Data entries
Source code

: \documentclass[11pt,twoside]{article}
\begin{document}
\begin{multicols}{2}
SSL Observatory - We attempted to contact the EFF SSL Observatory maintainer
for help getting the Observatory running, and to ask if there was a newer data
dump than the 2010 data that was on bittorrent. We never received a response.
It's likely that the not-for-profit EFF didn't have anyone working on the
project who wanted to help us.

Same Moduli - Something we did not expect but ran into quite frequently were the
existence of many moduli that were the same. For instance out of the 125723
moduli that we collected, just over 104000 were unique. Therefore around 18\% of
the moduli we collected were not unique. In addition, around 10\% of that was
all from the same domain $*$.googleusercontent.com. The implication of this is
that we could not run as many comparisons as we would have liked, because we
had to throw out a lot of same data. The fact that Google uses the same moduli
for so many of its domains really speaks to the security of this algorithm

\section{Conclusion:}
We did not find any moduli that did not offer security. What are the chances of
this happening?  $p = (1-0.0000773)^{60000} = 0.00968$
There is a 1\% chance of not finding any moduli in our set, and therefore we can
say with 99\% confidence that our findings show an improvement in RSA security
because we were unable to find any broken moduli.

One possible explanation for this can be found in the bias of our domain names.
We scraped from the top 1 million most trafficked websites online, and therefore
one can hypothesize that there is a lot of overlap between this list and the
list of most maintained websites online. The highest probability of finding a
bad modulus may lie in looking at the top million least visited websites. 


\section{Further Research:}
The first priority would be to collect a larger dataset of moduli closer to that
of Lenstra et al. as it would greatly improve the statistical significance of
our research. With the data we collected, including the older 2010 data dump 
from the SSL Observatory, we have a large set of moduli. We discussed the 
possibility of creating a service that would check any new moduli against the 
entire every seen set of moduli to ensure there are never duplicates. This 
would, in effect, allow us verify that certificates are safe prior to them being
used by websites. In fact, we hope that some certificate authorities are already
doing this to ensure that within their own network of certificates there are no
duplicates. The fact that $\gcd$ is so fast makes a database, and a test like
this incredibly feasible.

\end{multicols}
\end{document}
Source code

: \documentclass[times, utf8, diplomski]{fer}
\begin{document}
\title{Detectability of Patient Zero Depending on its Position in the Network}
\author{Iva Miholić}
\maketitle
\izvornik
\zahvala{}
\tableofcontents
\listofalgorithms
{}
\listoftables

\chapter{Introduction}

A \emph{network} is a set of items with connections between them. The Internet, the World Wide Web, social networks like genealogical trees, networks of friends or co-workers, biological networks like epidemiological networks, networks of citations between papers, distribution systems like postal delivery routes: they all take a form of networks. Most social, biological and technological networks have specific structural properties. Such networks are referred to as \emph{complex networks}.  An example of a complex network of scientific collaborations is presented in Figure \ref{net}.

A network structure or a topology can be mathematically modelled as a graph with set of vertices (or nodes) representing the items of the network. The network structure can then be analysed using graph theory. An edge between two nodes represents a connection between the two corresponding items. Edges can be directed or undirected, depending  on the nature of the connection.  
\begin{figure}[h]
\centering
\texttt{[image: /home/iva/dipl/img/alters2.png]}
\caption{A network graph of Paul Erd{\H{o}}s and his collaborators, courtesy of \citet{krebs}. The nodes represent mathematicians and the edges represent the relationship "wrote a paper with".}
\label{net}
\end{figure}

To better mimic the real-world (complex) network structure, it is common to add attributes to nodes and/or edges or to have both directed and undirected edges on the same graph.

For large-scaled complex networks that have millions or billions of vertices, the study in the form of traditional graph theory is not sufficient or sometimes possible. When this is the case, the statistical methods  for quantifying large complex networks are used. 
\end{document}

**Your task**
Every line above with the string "directed" in it needs to be copied.

**Solution for this task**
A network structure or a topology can be mathematically modelled as a graph with set of vertices (or nodes) representing the items of the network. The network structure can then be analysed using graph theory. An edge between two nodes represents a connection between the two corresponding items. Edges can be directed or undirected, depending  on the nature of the connection.  
To better mimic the real-world (complex) network structure, it is common to add attributes to nodes and/or edges or to have both directed and undirected edges on the same graph.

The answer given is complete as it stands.